● ACTION ITEM
State how many lines in the records below contain the string "texttt", and give nothing besides that number.

● DATA PROVIDED

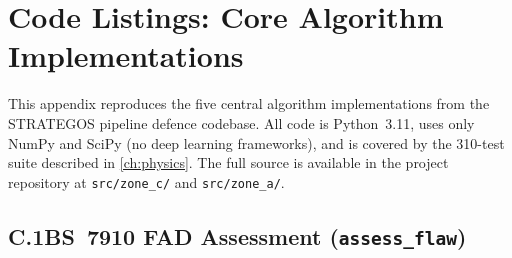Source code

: 
\chapter{Code Listings: Core Algorithm Implementations}
\label{app:code}

This appendix reproduces the five central algorithm implementations
from the STRATEGOS pipeline defence codebase.  All code is Python~3.11,
uses only NumPy and SciPy (no deep learning frameworks), and is
covered by the 310-test suite described in \cref{ch:physics}.
The full source is available in the project repository at
\texttt{src/zone\_c/} and \texttt{src/zone\_a/}.

\section*{C.1\quad BS~7910 FAD Assessment (\texttt{assess\_flaw})}

\lstset{style=pythonstyle}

● FINISHED TASK
2